Why is the documentation incomplete?
Asks every programmer since the dawn of time.
Pretty busy at the moment, I’ll get back to this later when I have sone free time.
API documentation isn’t a tutorial, it’s there to tell you what the arguments are, what it does and what to expect as the output and just generally, what’s available.
I actually have the opposite problem as you: it infuriates me when a project’s documentation is purely a bunch of examples and then you have to guess if you want to do anything out of the simple tutorial’s paved path. Tell me everything that’s available so I can piece together something for what I need, I don’t want that info on chapter 12 of the example of building a web store. I’ve been coding for nearly two decades now, I’m not going to follow a shopping cart tutorial just in the off chance that’s how you tell how the framework defines many to many relationships.

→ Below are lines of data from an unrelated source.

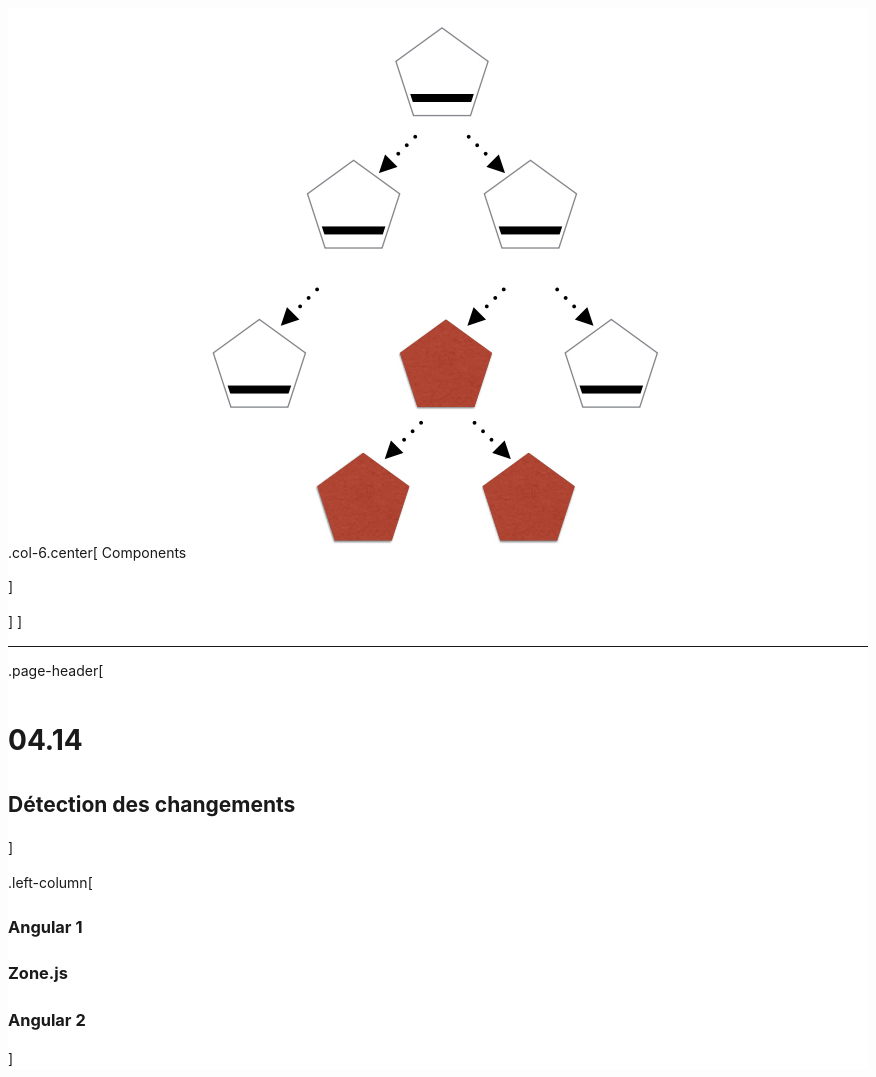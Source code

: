 .col-6.center[
  Components
 ![DataModel](images/angular-2-component-state-change.jpg)
  
]

]
]

---

.page-header[
  # 04.14
  ## Détection des changements
]

.left-column[
 ### Angular 1
 ### Zone.js
 ### Angular 2
]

I believe an ideal world has both covered: you need full API documentation that’s straight to the point, so experienced people know about all the options and functions available, but also a bunch of examples and a tutorial for those that are new and need to get started and generally learning how to use the library.
Your case is probably a bit atypical as PyTorch and AI stuff in general is inherently pretty complex. It likely assumes you know your calculus and linear algebra and stuff like that so that’d make the API docs extra dense.

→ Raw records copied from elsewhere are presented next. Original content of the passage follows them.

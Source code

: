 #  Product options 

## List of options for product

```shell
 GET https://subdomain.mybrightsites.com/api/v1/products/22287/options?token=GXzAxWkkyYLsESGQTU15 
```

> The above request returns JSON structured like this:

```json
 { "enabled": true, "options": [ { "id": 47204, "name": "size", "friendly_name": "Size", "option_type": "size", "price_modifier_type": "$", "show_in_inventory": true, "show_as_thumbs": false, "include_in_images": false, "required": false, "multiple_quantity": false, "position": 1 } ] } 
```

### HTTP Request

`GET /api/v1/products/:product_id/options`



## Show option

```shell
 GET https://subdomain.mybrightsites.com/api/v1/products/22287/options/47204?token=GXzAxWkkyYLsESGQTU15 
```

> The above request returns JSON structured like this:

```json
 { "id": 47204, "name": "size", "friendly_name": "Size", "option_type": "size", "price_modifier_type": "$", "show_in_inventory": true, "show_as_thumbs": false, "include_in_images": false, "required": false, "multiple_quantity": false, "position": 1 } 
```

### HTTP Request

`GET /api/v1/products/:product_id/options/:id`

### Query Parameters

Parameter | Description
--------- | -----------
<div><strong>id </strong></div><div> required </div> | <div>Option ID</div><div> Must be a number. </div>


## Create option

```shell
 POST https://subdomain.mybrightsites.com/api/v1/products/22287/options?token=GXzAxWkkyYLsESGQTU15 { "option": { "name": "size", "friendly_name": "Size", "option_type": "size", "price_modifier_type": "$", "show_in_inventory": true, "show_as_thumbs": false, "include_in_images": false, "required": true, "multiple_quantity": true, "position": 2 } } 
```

It’s because the same people who wrote the code usually write the docs, and people who are really good at writing code usually aren’t good at writing docs. It’s two different skill sets that usually don’t coincide.
Case in point: my own documentation for https://nymph.io
I know it’s bad, but I don’t know how to make it good. The code, however, is pretty good. It runs my email service.

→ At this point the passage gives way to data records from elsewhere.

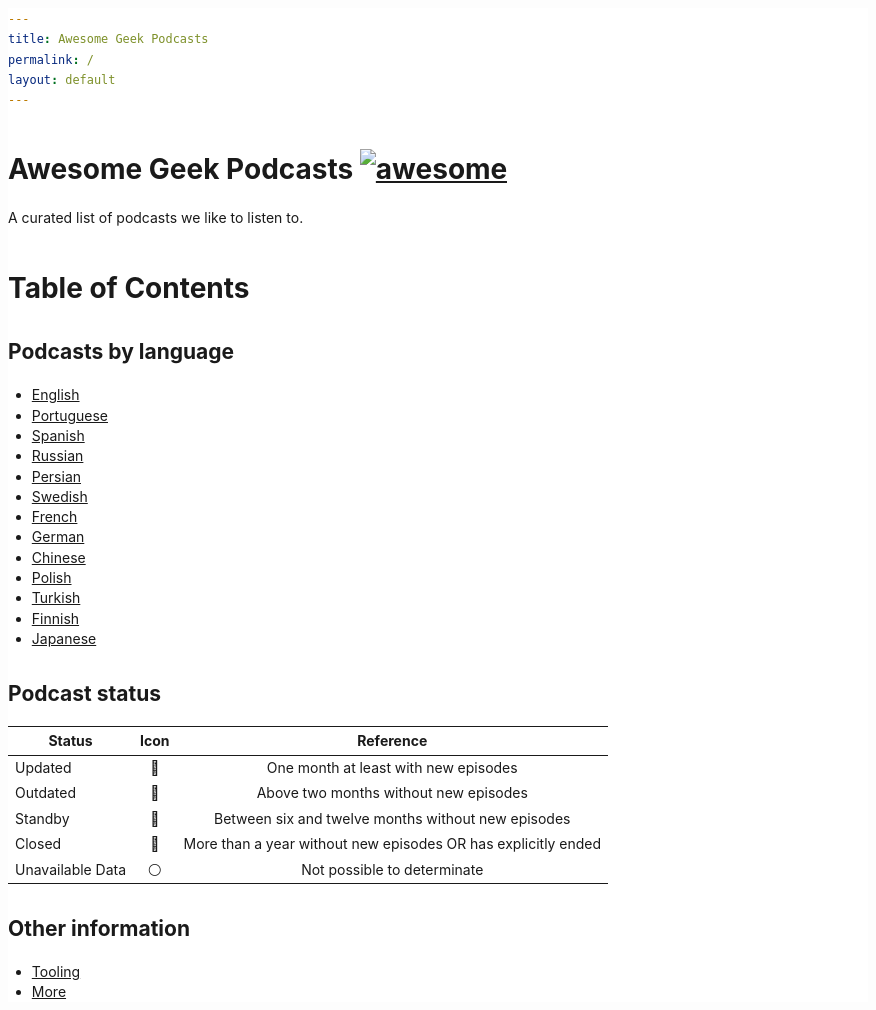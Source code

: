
 ```yaml
---
title: Awesome Geek Podcasts
permalink: /
layout: default
---
```

# Awesome Geek Podcasts [![awesome](https://cdn.rawgit.com/sindresorhus/awesome/d7305f38d29fed78fa85652e3a63e154dd8e8829/media/badge.svg)](https://github.com/sindresorhus/awesome)

A curated list of podcasts we like to listen to.

# Table of Contents

## Podcasts by language

- [English](#in-english)
- [Portuguese](#in-portuguese)
- [Spanish](#in-spanish)
- [Russian](#in-russian)
- [Persian](#in-persian)
- [Swedish](#in-swedish)
- [French](#in-french)
- [German](#in-german)
- [Chinese](#in-chinese)
- [Polish](#in-polish)
- [Turkish](#in-turkish)
- [Finnish](#in-finnish)
- [Japanese](#in-japanese)

## Podcast status
| Status   |      Icon     | Reference |
|----------|:-------------:|:-------------:|
| Updated | :green_book: | One month at least with new episodes|
| Outdated | :orange_book: | Above two months without new episodes|
| Standby | :blue_book: | Between six and twelve months without new episodes |
| Closed | :closed_book: | More than a year without new  episodes OR has explicitly ended |
| Unavailable Data | :white_circle: | Not possible to determinate |

## Other information

- [Tooling](#tooling)
- [More](#more)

Open source projects also aren’t very good at attracting people who both want to volunteer their time writing technical documentation and can.
Here’s a tip on good documentation: try to write the documentation first. Use it as your planning process, to spec out exactly what you’re going to build. Show the code to people (on GitHub or on a mailing list or on lemmy or whatever), get feedback, change the documentation to clarify any misunderstandings and/or add any good ideas people suggest.
Only after the docs are in a good state, then start writing the code.
And any time you (or someone else) finds the documentation doesn’t match the code you wrote… that should usually be treated as a bug in the code. Don’t change the documentation, change the code to make them line up.
I find that this is best explained by the four types of documentation theory. Often when you’re starting out, you need a tutorial or how-to guide (or even just an overview of what the purpose and design language of the API is), rather than a reference, which is what nearly all API documentation is.